#### Dataset entries
★ ★ ★ ★ ★ ★ ★
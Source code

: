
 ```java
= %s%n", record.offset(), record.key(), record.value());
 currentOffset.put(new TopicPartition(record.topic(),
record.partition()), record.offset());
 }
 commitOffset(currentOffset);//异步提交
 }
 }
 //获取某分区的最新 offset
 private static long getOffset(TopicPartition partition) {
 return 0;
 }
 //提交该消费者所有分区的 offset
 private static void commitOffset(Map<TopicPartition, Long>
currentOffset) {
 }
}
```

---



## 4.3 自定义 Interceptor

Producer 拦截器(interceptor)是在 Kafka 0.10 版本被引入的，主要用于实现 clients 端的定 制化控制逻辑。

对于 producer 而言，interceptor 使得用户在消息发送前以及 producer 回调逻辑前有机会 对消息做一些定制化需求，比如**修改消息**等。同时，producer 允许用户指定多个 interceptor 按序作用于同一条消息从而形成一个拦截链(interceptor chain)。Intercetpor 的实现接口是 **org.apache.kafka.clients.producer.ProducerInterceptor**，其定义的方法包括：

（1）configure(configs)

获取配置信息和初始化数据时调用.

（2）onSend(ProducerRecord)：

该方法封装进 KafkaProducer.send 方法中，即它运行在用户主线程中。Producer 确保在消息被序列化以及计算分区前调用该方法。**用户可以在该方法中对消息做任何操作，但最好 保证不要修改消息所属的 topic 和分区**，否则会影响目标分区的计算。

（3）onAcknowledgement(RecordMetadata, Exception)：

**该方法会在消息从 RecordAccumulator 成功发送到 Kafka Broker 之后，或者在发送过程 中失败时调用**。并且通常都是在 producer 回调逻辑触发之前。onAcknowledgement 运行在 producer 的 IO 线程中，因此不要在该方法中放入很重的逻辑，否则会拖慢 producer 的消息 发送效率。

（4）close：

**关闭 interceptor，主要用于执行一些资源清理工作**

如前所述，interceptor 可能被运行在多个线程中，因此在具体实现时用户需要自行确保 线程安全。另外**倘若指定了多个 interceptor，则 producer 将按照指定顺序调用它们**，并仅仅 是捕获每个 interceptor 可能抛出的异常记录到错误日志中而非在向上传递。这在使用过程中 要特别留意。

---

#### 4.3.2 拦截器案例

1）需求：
★ ★ ★ ★ ★ ★ ★
#### Exercise brief
In the records above, each line with the string "clients" should be copied.

#### Result of the task
Producer 拦截器(interceptor)是在 Kafka 0.10 版本被引入的，主要用于实现 clients 端的定 制化控制逻辑。
对于 producer 而言，interceptor 使得用户在消息发送前以及 producer 回调逻辑前有机会 对消息做一些定制化需求，比如**修改消息**等。同时，producer 允许用户指定多个 interceptor 按序作用于同一条消息从而形成一个拦截链(interceptor chain)。Intercetpor 的实现接口是 **org.apache.kafka.clients.producer.ProducerInterceptor**，其定义的方法包括：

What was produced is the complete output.